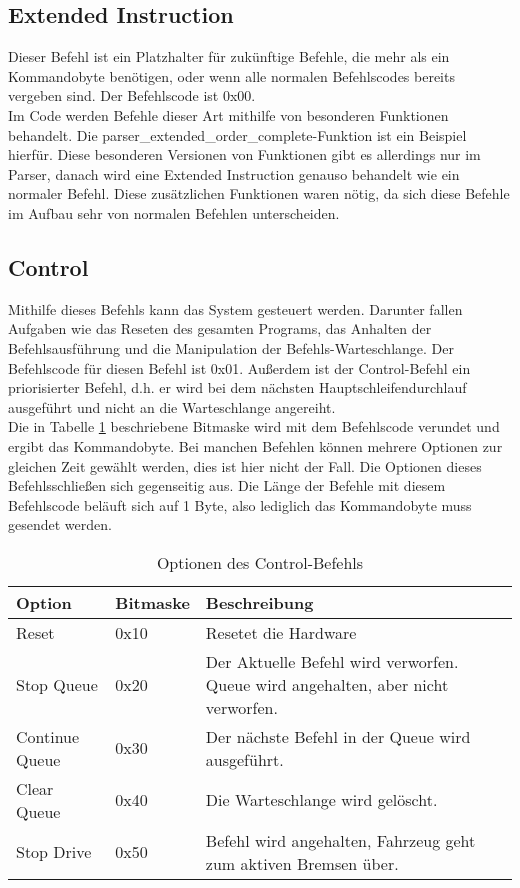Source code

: \subsection{Extended Instruction}
Dieser Befehl ist ein Platzhalter für zukünftige Befehle, die mehr als ein Kommandobyte benötigen,
oder wenn alle normalen Befehlscodes bereits vergeben sind. Der Befehlscode ist 0x00.\\
Im Code werden Befehle dieser Art mithilfe von besonderen Funktionen behandelt. Die 
parser\_\-extended\_\-order\_\-complete-Funktion ist ein Beispiel hierfür. Diese
besonderen Versionen von Funktionen gibt es allerdings nur im Parser, danach wird eine Extended
Instruction genauso behandelt wie ein normaler Befehl. Diese zusätzlichen Funktionen
waren nötig, da sich diese Befehle im Aufbau sehr von normalen Befehlen unterscheiden.

\subsection{Control}
Mithilfe dieses Befehls kann das System gesteuert werden. Darunter fallen Aufgaben wie das
Reseten des gesamten Programs, das Anhalten der Befehlsausführung und die Manipulation
der Befehls-Warteschlange. Der Befehlscode für diesen Befehl ist 0x01. Außerdem ist der Control-Befehl
ein priorisierter Befehl, d.h. er wird bei dem nächsten Hauptschleifendurchlauf ausgeführt und nicht
an die Warteschlange angereiht.\\
Die in Tabelle \ref{protocol_control} beschriebene Bitmaske wird mit dem Befehlscode verundet
und ergibt das Kommandobyte. Bei manchen Befehlen können mehrere Optionen zur gleichen Zeit
gewählt werden, dies ist hier nicht der Fall. Die Optionen dieses Befehlsschließen sich
gegenseitig aus. Die Länge der Befehle mit diesem Befehlscode beläuft sich auf 1 Byte, also
lediglich das Kommandobyte muss gesendet werden.
\begin{table}[htb]
\begin{center}
	\begin{tabularx}{\linewidth}{|l|l|X|}
		\hline
		\textbf{Option} & \textbf{Bitmaske} & \textbf{Beschreibung} \\
		\hline
		\hline
		Reset 			& 0x10 				& Resetet die Hardware \\
		\hline
		Stop Queue		& 0x20				& Der Aktuelle Befehl wird verworfen. Queue wird angehalten, aber nicht verworfen. \\
		\hline
		Continue Queue	& 0x30				& Der nächste Befehl in der Queue wird ausgeführt. \\
		\hline
		Clear Queue		& 0x40				& Die Warteschlange wird gelöscht. \\
		\hline
		Stop Drive		& 0x50				& Befehl wird angehalten, Fahrzeug geht zum aktiven Bremsen über. \\
		\hline
	\end{tabularx}
	\caption{\label{protocol_control} Optionen des Control-Befehls}
\end{center}
\end{table}


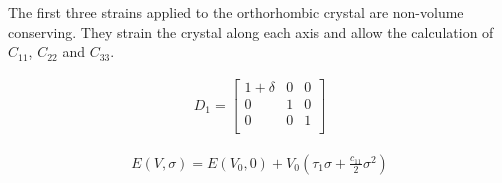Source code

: The first three strains applied to the orthorhombic crystal are non-volume conserving.  They strain the crystal along each axis and allow the calculation of $C_{11}$, $C_{22}$ and $C_{33}$.



\begin{center}
\begin{minipage}{.35\textwidth}
  \begin{equation}
    \begin{split}
      D_{1} = 
      \begin{bmatrix}
      1 + \delta & 0       & 0             \\
      0          & 1       & 0             \\
      0          & 0       & 1             \\
      \end{bmatrix}
    \end{split}
  \label{eq:distortion1}
  \end{equation}
\end{minipage}
\begin{minipage}{.10\textwidth}
\end{minipage}
\begin{minipage}{.54\textwidth}
  \begin{equation}
    \begin{split}
    E(V,\sigma) = E(V_{0},0) + V_{0} \left( \tau_{1} \sigma + \frac{c_{11}}{2} \sigma^2 \right)
    \end{split}
  \label{eq:distortion1energy}
  \end{equation}
\end{minipage}
\end{center}


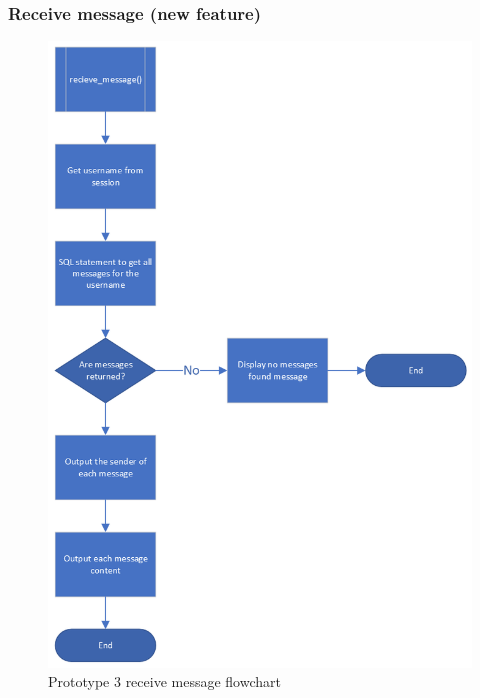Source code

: \subsubsection{Receive message (new feature)}
\begin{figure}[H]
    \centering
    \includegraphics[scale=0.5]{ch3_developing/proto3/flow_recievemessage.png}
    \caption{Prototype 3 receive message flowchart}
    \label{fig:proto3_registerflow}
\end{figure}
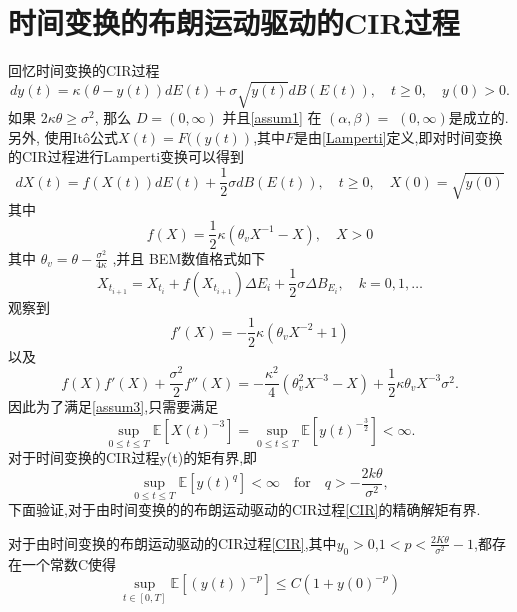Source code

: \section{时间变换的布朗运动驱动的CIR过程}\label{TCCIR}
回忆时间变换的CIR过程
\begin{equation}\label{CIR}
	dy(t)=\kappa(\theta-y(t))dE(t)+\sigma\sqrt{y(t)}dB(E(t)),\quad t\geq0,\quad y(0)>0.
\end{equation}
如果 $2\kappa\theta\geq\sigma^{2}$, 那么 $D=(0,\infty)$ 并且\cref{assum1} 在 $(\alpha,\beta)=$
$(0,\infty)$是成立的. 
另外, 使用It\^{o}公式$X(t)=F((y(t))$,其中$F$是由\cref{Lamperti}定义,即对时间变换的CIR过程进行Lamperti变换可以得到
\begin{equation}
	dX(t)=f(X(t))dE(t)+\frac12\sigma dB(E(t)),\quad t\geq0,\quad X(0)=\sqrt{y(0)}
\end{equation}
其中
\begin{equation}
	f(X)=\dfrac{1}{2}\kappa\left(\theta_vX^{-1}-X\right),\quad X>0
\end{equation}
其中 $\theta_v=\theta-\frac{\sigma^2}{4\kappa}$ ,并且 BEM数值格式如下
\begin{equation}
	X_{t_{i+1}}=X_{t_{i}}+f(X_{t_{i+1}})\Delta E_i+\frac{1}{2}\sigma\Delta B_{E_i},\quad k=0,1,\dots 
\end{equation}
观察到
\begin{equation}
	f'(X)=-\frac{1}{2}\kappa(\theta_vX^{-2}+1)
\end{equation}
以及
\begin{equation}
	f(X)f'(X)+\frac{\sigma^2}{2}f''(X)=-\frac{\kappa^2}{4}(\theta_v^2X^{-3}-X)+\frac{1}{2}\kappa\theta_vX^{-3}\sigma^2.
\end{equation}
因此为了满足\cref{assum3},只需要满足
\begin{equation}
	\sup_{0\leq t\leq T}\mathbb{E}[X(t)^{-3}]=\sup_{0\leq t\leq T}\mathbb{E}[y(t)^{-\frac{3}{2}}] < \infty.
\end{equation}
对于时间变换的CIR过程y(t)的矩有界,即
\begin{equation}
	\sup\limits_{0\leq t\leq T}\mathbb{E}[y(t)^q]<\infty\quad\mathrm{for}\quad q>-\frac{2k\theta}{\sigma^2},
\end{equation}
下面验证,对于由时间变换的的布朗运动驱动的CIR过程\cref{CIR}的精确解矩有界.
\begin{proposition}
	对于由时间变换的布朗运动驱动的CIR过程\cref{CIR},其中$y_0>0$,$1<p<\frac{2K\theta}{\sigma^2}-1$,都存在一个常数C使得
	\begin{equation*}
		\sup\limits_{t\in[0,T]}\mathbb{E}\left[\left(y(t)\right)^{-p}\right]\leq C(1+y(0)^{-p})
	\end{equation*}
\end{proposition}

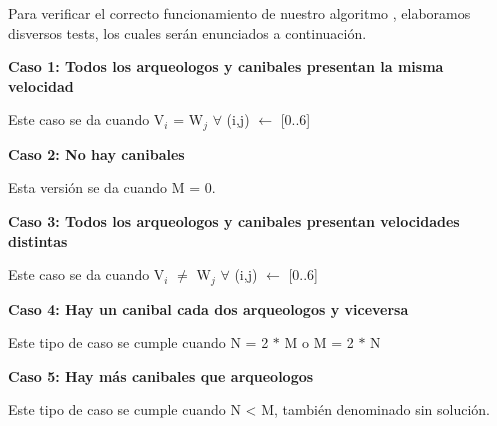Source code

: \indent Para verificar el correcto funcionamiento de nuestro algoritmo , elaboramos disversos tests,
los cuales ser\'an enunciados a continuaci\'on.\\

\begin{center}
 \textbf{Caso 1: Todos los arqueologos y canibales presentan la misma velocidad}
\end{center}

Este caso se da cuando V$_{i}$ = W$_{j}$ $\forall$ (i,j)  $\gets$ [0..6] \\

 
 \begin{center}
 \textbf{Caso 2: No hay canibales}
\end{center}

Esta versi\'on se da cuando M = 0.


\begin{center}
 \textbf{Caso 3: Todos los arqueologos y canibales presentan velocidades distintas}
\end{center}

Este caso se da cuando V$_{i}$ $\neq$ W$_{j}$ $\forall$ (i,j)  $\gets$ [0..6] 


\begin{center}
 \textbf{Caso 4: Hay un canibal cada dos arqueologos y viceversa}
\end{center}

Este tipo de caso se cumple cuando N = 2 $\ast$ M o M = 2 $\ast$ N


\begin{center}
 \textbf{Caso 5: Hay m\'as canibales que arqueologos}
\end{center}

Este tipo de caso se cumple cuando N < M, tambi\'en denominado sin soluci\'on.  


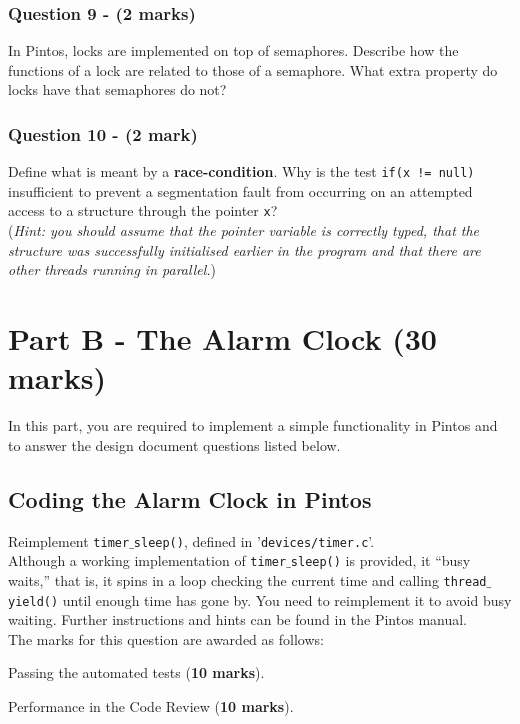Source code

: \documentclass[a4paper,12pt]{article}
\begin{document}
\subsubsection*{Question 9 - (2 marks)}
In Pintos, locks are implemented on top of semaphores.
Describe how the functions of a lock are related to those of a semaphore.
What extra property do locks have that semaphores do not?

\subsubsection*{Question 10 - (2 mark)}
Define what is meant by a {\bf race-condition}. Why is the test \texttt{if(x != null)} 
insufficient to prevent a segmentation fault from occurring on an attempted access to a structure through the pointer \texttt{x}?\\
(\textit{Hint: you should assume that the pointer variable is correctly typed, that the structure was successfully initialised earlier in the program 
and that there are other threads running in parallel.})

\newpage
\section*{Part B - The Alarm Clock (30 marks)}

In this part, you are required to implement a simple functionality in Pintos and to answer the design document questions listed below.

\subsection*{Coding the Alarm Clock in Pintos} 
Reimplement \texttt{timer$\_$sleep()}, defined in '\texttt{devices/timer.c}’.\\ 

\noindent Although a working implementation of \texttt{timer$\_$sleep()} is provided, it “busy waits,” that is, 
it spins in a loop checking the current time and calling \texttt{thread$\_$yield()} until enough time has gone by. 
You need to reimplement it to avoid busy waiting. 
Further instructions and hints can be found in the Pintos manual.\\

\noindent The marks for this question are awarded as follows:

Passing the automated tests ({\bf 10 marks}). 

Performance in the Code Review ({\bf 10 marks}). 
\end{document}
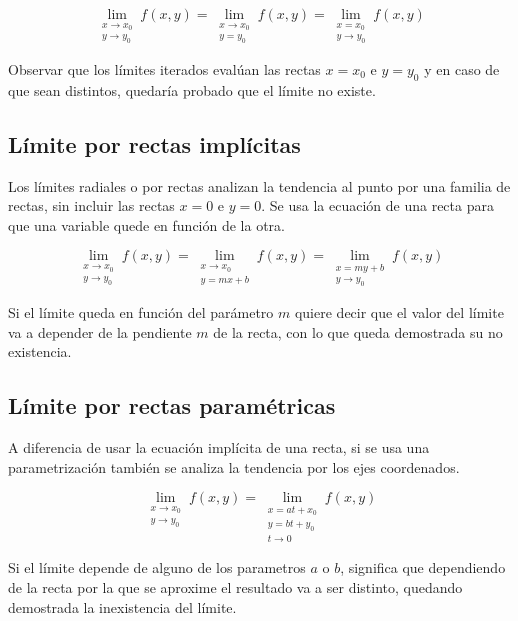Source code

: \documentclass[a5paper,12pt,twoside]{book}
\begin{document}
\begin{equation*}
    \lim_{\substack{x \to x_0\\y \to y_0}} f(x,y)
    = \lim_{\substack{x \to x_0\\y = y_0}} f(x,y)
    = \lim_{\substack{x = x_0\\y \to y_0}} f(x,y)
\end{equation*}

Observar que los límites iterados evalúan las rectas $x=x_0$ e $y=y_0$ y en caso de que sean distintos, quedaría probado que el límite no existe.

\subsection{Límite por rectas implícitas}

Los límites radiales o por rectas analizan la tendencia al punto por una familia de rectas, sin incluir las rectas $x=0$ e $y=0$.
Se usa la ecuación de una recta para que una variable quede en función de la otra.

\begin{equation*}
    \lim_{\substack{x \to x_0\\y \to y_0}} f(x,y)
    = \lim_{\substack{x \to x_0\\y=mx+b}} f(x,y)
    = \lim_{\substack{x=my+b\\y \to y_0}} f(x,y)
\end{equation*}

Si el límite queda en función del parámetro $m$ quiere decir que el valor del límite va a depender de la pendiente $m$ de la recta, con lo que queda demostrada su no existencia.


\subsection{Límite por rectas paramétricas}

A diferencia de usar la ecuación implícita de una recta, si se usa una parametrización también se analiza la tendencia por los ejes coordenados.

\begin{equation*}
    \lim_{\substack{x \to x_0\\y \to y_0}} f(x,y)
    = \lim_{\substack{x=at+x_0\\y=bt+y_0\\t \to 0}} f(x,y)
\end{equation*}

Si el límite depende de alguno de los parametros $a$ o $b$, significa que dependiendo de la recta por la que se aproxime el resultado va a ser distinto, quedando demostrada la inexistencia del límite.
\end{document}
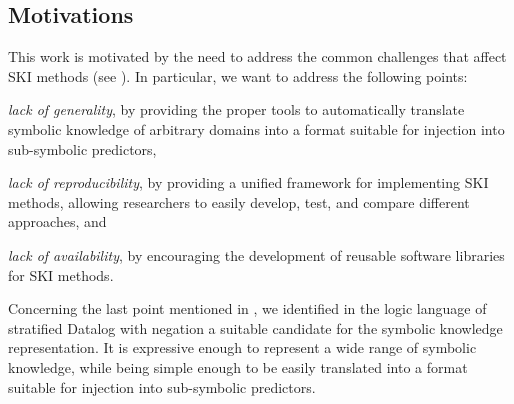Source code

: \subsection{Motivations}\label{subsec:psyki-motivations}
%
This work is motivated by the need to address the common challenges that affect \gls{SKI} methods (see ).
%
In particular, we want to address the following points:
%
\begin{inlinelist}
    \item \emph{lack of generality}, by providing the proper tools to automatically translate symbolic knowledge of arbitrary domains into a format suitable for injection into sub-symbolic predictors,
    \item \emph{lack of reproducibility}, by providing a unified framework for implementing \gls{SKI} methods, allowing researchers to easily develop, test, and compare different approaches, and
    \item \emph{lack of availability}, by encouraging the development of reusable software libraries for \gls{SKI} methods.
\end{inlinelist}
%
Concerning the last point mentioned in , we identified in the logic language of stratified Datalog with negation a suitable candidate for the symbolic knowledge representation.
%
It is expressive enough to represent a wide range of symbolic knowledge, while being simple enough to be easily translated into a format suitable for injection into sub-symbolic predictors.


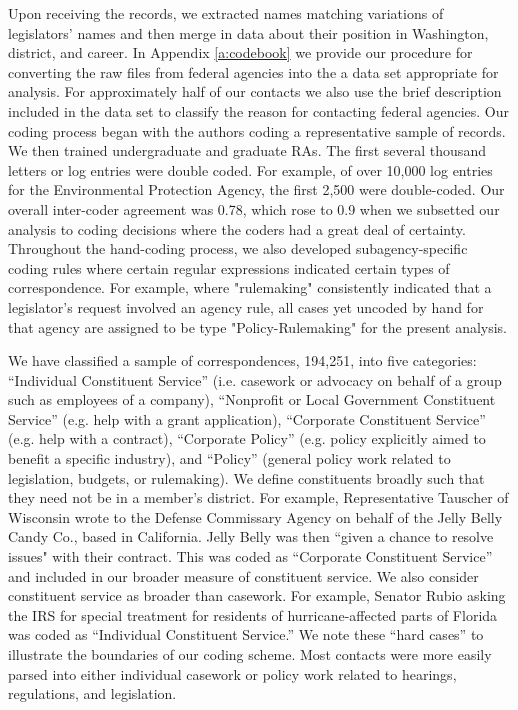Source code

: \documentclass[12pt]{article}
\begin{document}
Upon receiving the records, we extracted names matching variations of legislators' names and then merge in data about their position in Washington, district, and career. In Appendix \ref{a:codebook} we provide our procedure for converting the raw files from federal agencies into the a data set appropriate for analysis. For approximately half of our contacts we also use the brief description included in the data set to classify the reason for contacting federal agencies.  Our coding process began with the authors coding a representative sample of records. We then trained undergraduate and graduate RAs. The first several thousand letters or log entries were double coded. For example, of over 10,000 log entries for the Environmental Protection Agency, the first 2,500 were double-coded. Our overall inter-coder agreement was 0.78, which rose to 0.9 when we subsetted our analysis to coding decisions where the coders had a great deal of certainty. Throughout the hand-coding process, we also developed subagency-specific coding rules where certain regular expressions indicated certain types of correspondence. For example, where "rulemaking" consistently indicated that a legislator's request involved an agency rule, all cases yet uncoded by hand for that agency are assigned to be type "Policy-Rulemaking" for the present analysis.   

We have classified a sample of correspondences, 194,251, into five categories: ``Individual Constituent Service'' (i.e. casework or advocacy on behalf of a group such as employees of a company), ``Nonprofit or Local Government Constituent Service'' (e.g. help with a grant application), ``Corporate Constituent Service'' (e.g. help with a contract), ``Corporate Policy'' (e.g. policy explicitly aimed to benefit a specific industry), and ``Policy'' (general policy work related to legislation, budgets, or rulemaking). We define constituents broadly such that they need not be in a member's district. For example, Representative Tauscher of Wisconsin wrote to the Defense Commissary Agency on behalf of the Jelly Belly Candy Co., based in California. Jelly Belly was then ``given a chance to resolve issues" with their contract. This was coded as ``Corporate Constituent Service'' and included in our broader measure of constituent service. We also consider constituent service as broader than casework. For example, Senator Rubio asking the IRS for special treatment for residents of hurricane-affected parts of Florida was coded as ``Individual Constituent Service.'' We note these ``hard cases'' to illustrate the boundaries of our coding scheme. Most contacts were more easily parsed into either individual casework or policy work related to hearings, regulations, and legislation.
\end{document}
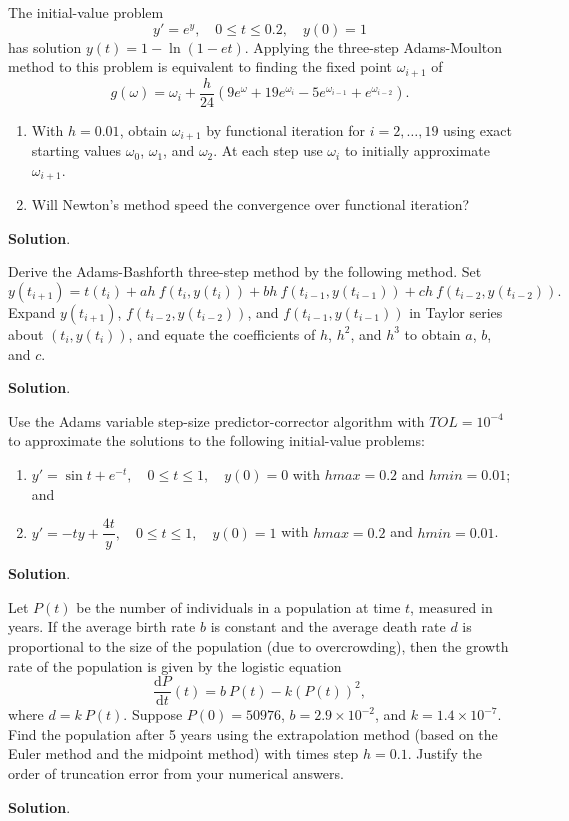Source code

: \documentclass[11pt]{article}
\theoremstyle{break}
\newcommand{\dd}{\text{d}}
\numberwithin{equation}{theorem}
\begin{document}
\newpage
\begin{problem}\label{problem 11} %
    The initial-value problem $$y'=e^y, \quad 0\leq t\leq 0.2, \quad y(0)=1$$ has solution $y(t)=1-\ln(1-et)$. Applying the three-step Adams-Moulton method to this problem is equivalent to finding the fixed point $\omega_{i+1}$ of $$g(\omega)=\omega_i+\dfrac{h}{24}\left(9e^\omega+19e^{\omega_i}-5e^{\omega_{i-1}}+e^{\omega_{i-2}}\right).$$
    \begin{enumerate}
        \item With $h = 0.01$, obtain $\omega_{i+1}$ by functional iteration for $i = 2, \dots , 19$ using exact starting values $\omega_0$, $\omega_1$, and $\omega_2$. At each step use $\omega_i$ to initially approximate $\omega_{i+1}$.
        \item Will Newton's method speed the convergence over functional iteration?
    \end{enumerate}
\end{problem}
\textbf{Solution}. 


\newpage
\begin{problem}\label{problem 12} %
    Derive the Adams-Bashforth three-step method by the following method. Set $$y(t_{i+1})=t(t_i)+ah\:f(t_i, y(t_i))+bh\:f(t_{i-1}, y(t_{i-1}))+ch\:f(t_{i-2}, y(t_{i-2})).$$ Expand $y(t_{i+1})$, $f(t_{i-2}, y(t_{i-2}))$, and $f(t_{i-1}, y(t_{i-1}))$ in Taylor series about $(t_i, y(t_i))$, and equate the coefficients of $h$, $h^2$, and $h^3$ to obtain $a$, $b$, and $c$.
\end{problem}
\textbf{Solution}. 


\newpage
\begin{problem}\label{problem 13} %
    Use the Adams variable step-size predictor-corrector algorithm with $TOL = 10^{-4}$ to approximate the solutions to the following initial-value problems:
    \begin{enumerate}
        \item $y'=\sin t+e^{-t}, \quad 0\leq t\leq 1, \quad y(0)=0$ with $hmax=0.2$ and $hmin=0.01$; and
        \item $y'=-ty+\dfrac{4t}{y}, \quad 0\leq t\leq 1, \quad y(0)=1$ with $hmax=0.2$ and $hmin=0.01$.
    \end{enumerate}
\end{problem}
\textbf{Solution}. 


\newpage
\begin{problem}\label{problem 14} %
    Let $P(t)$ be the number of individuals in a population at time $t$, measured in years. If the average birth rate $b$ is constant and the average death rate $d$ is proportional to the size of the population (due to overcrowding), then the growth rate of the population is given by the logistic equation $$\dfrac{\dd P}{\dd t}(t)=b\:P(t)-k(P(t))^2,$$ where $d=k\:P(t)$. Suppose $P(0)=50976$, $b=2.9\times10^{-2}$, and $k=1.4\times 10^{-7}$. Find the population after 5 years using the extrapolation method (based on the Euler method and the midpoint method) with times step $h=0.1$. Justify the order of truncation error from your numerical answers.
\end{problem}
\textbf{Solution}. 
\end{document}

== == ==

◆ Exercise directions ◆
All lines in the entries above that hold the word "Warteschlange" need to be copied.

◆ Answer for this exercise ◆
der Befehls-Warteschlange. Der Befehlscode für diesen Befehl ist 0x01. Außerdem ist der Control-Befehl
an die Warteschlange angereiht.\\
		Clear Queue		& 0x40				& Die Warteschlange wird gelöscht. \\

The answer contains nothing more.